If you’re like me, you are constantly challenged when it comes to recording great sounding acoustic drums. And for good reason. With so many elements to the kit, it is consistently the hardest instrument to capture with punch, power, and realism. But did you know that recording a mono drum overhead will help you get better sounding drums, faster?

TRR138 Why A Mono Drum Overhead Is Awesome

Via solidariat Flickr

No Phase Issues With Overheads

The biggest problem with stereo miking drum overheads is dealing phase issues. More specifically when your sound source is hitting two microphones at slightly different times you get tracks that are out of phase and create some cancellation of the sound source, resulting in thin weak recordings. Of course this can be avoided with careful placement and measurement. A great way to start is the recorderman method or the Glyn Johns technique.

But what’s even easier is to simply throw up one overhead mic to capture the entire kit, rather than two. You have absolutely no phase issues because you aren’t trying to capture an instrument with two mics, but with one. I know it sounds obvious, but this is a no brainer when you want punchy, clear, and artifact free drum overheads.

You Can Use Your Best Mic

When stereo miking anything it is best to use a matched pair of mics, or at least the same model. This is because you are treating the two mics as one capturing device. But what do you do if you don’t own a nice pair of mics? Many people go out and buy a drum mic bundle. Although there’s nothing wrong with this (I’ve done it) you’re likely getting a good value so the overhead mics aren’t going to be the highest quality.

If you already have one nice microphone that you use for vocals, let’s say, why not use that as your drum overhead? Don’t compromise on sound quality just so you can get a stereo drum overhead, use your best mic on the most challenging instrument and you’ll likely get a better sound as a result!

Mono Drums Can Sound More Focused

One final great reason to record with a mono overhead is that in the end, a mono drum recording can sound way more punchy in the mix. Now this isn’t to say that typical stereo drums DON’T sound punchy, but as it relates to creating clarity and separation in your mix with panning, nothing beats putting the drums up the middle and panning other things out wide.
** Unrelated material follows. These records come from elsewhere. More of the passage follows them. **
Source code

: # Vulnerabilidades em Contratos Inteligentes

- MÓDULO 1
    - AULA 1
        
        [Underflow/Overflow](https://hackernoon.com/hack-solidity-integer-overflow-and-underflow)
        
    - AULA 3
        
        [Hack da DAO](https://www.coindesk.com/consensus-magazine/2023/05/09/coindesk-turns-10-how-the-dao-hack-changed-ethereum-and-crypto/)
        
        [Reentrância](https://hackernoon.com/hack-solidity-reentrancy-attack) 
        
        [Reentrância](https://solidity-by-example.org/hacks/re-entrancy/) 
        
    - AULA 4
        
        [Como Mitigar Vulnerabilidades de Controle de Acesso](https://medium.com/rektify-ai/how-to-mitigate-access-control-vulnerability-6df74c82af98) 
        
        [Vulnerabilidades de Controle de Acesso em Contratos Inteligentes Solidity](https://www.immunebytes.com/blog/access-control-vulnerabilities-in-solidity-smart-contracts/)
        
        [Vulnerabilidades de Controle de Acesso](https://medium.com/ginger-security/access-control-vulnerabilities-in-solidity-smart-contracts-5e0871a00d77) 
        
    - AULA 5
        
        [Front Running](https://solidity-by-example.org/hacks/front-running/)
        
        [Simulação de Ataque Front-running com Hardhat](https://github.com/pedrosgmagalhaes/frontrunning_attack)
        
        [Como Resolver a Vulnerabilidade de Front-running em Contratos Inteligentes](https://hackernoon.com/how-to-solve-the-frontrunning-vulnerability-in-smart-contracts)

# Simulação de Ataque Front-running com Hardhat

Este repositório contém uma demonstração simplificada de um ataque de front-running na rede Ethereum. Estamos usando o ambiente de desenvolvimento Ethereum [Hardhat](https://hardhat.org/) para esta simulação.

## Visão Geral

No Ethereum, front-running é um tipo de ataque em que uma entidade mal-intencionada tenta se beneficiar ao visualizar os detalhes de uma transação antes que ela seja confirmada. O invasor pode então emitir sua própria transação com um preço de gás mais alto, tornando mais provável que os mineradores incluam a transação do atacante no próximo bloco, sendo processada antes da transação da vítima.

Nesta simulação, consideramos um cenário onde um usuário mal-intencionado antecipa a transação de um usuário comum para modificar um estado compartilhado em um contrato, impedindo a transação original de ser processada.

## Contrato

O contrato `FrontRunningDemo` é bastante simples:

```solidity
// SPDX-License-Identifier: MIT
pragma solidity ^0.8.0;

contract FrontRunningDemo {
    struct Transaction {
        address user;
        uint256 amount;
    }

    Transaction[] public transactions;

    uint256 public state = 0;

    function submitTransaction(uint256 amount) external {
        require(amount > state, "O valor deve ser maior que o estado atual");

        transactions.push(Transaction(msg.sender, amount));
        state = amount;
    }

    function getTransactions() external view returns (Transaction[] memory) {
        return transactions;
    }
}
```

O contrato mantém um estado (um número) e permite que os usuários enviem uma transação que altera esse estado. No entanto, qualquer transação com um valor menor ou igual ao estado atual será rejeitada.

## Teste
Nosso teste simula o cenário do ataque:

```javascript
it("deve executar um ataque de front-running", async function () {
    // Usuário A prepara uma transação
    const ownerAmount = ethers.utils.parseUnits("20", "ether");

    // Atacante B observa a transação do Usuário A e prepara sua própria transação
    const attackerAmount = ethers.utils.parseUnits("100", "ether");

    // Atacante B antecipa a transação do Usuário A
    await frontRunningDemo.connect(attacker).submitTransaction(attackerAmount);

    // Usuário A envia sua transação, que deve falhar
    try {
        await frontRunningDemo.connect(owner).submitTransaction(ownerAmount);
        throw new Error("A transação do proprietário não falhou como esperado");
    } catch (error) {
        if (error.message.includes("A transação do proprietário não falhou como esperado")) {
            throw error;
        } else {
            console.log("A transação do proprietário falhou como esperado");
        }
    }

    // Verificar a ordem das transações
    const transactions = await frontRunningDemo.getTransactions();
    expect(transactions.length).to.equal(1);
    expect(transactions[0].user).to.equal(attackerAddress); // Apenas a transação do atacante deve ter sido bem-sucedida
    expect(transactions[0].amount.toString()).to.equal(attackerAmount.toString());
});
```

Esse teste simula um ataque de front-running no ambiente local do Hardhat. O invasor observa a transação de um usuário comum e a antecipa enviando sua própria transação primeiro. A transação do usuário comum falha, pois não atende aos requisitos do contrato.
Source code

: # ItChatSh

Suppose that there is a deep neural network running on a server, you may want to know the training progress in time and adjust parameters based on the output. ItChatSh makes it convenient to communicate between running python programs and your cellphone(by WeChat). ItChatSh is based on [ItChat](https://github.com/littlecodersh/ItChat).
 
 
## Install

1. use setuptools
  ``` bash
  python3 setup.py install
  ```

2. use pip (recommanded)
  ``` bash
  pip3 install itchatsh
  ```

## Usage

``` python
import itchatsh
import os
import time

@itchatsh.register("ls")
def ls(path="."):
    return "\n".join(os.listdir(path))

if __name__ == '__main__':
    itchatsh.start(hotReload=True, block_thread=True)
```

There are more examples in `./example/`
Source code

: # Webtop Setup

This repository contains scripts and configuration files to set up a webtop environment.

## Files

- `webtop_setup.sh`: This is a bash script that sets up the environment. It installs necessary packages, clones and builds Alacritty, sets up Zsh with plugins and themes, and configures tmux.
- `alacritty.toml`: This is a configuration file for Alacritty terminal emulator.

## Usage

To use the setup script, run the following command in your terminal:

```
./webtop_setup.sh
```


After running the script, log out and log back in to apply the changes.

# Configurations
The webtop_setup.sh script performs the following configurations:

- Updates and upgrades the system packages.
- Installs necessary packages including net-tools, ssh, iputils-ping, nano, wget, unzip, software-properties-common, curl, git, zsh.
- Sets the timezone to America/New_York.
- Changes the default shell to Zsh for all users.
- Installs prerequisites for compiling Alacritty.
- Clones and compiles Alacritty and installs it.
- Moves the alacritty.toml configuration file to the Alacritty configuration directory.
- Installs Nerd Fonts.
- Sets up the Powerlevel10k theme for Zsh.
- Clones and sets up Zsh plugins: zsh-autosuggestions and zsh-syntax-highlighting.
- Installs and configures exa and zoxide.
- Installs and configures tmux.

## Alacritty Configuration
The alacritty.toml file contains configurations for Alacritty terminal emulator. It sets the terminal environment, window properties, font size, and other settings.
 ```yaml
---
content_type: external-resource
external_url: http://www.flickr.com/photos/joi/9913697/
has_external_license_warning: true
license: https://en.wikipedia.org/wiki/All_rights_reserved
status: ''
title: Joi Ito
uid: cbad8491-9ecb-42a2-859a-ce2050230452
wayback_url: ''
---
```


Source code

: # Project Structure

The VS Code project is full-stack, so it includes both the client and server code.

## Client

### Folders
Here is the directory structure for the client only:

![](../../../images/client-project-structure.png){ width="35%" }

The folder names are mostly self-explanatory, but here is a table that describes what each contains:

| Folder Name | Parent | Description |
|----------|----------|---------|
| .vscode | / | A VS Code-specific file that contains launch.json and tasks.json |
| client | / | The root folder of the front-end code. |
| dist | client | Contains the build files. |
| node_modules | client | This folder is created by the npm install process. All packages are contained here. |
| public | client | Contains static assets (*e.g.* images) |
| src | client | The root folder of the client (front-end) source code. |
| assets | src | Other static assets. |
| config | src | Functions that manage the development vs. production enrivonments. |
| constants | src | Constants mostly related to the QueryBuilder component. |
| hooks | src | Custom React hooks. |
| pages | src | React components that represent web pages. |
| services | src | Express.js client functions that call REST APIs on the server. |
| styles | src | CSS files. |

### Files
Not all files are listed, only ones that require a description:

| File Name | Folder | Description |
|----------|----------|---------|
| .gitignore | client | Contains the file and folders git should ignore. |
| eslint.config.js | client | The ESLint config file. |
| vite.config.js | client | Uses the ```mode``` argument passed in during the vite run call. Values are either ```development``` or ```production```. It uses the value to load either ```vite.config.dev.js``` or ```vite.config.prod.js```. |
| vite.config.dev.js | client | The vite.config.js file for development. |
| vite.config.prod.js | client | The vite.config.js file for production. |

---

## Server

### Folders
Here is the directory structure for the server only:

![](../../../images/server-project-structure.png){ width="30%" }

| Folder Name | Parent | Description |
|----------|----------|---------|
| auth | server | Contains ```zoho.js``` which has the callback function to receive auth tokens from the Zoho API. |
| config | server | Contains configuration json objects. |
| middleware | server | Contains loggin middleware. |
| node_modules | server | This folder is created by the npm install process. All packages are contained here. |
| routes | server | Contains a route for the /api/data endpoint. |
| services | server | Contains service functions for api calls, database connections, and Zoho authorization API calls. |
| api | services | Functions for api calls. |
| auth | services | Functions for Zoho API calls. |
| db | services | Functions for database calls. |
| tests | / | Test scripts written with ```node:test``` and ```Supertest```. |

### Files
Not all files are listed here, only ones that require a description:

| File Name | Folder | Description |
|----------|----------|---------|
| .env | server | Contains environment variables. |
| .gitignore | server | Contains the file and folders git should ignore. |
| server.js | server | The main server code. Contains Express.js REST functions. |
The drums will sound like they do in real life, coming from one location in space. This helps the brain to focus on the drums and feel them as a powerful instrument. If you haven’t tried this, do it. It can sometimes be just what your mix is needing.

Going Somewhat Stereo

And if all mono drums sounds a bit too boring to you (even though no one will know it’s not stereo once they are a few feet away from the speakers) you can always go somewhat stereo by panning toms a bit out from the center and running everything (especially the overhead) through a stereo room or plate reverb. This will give your tracks a bit of space in the background will keeping the attack and main tones of the kit coming straight out of the center.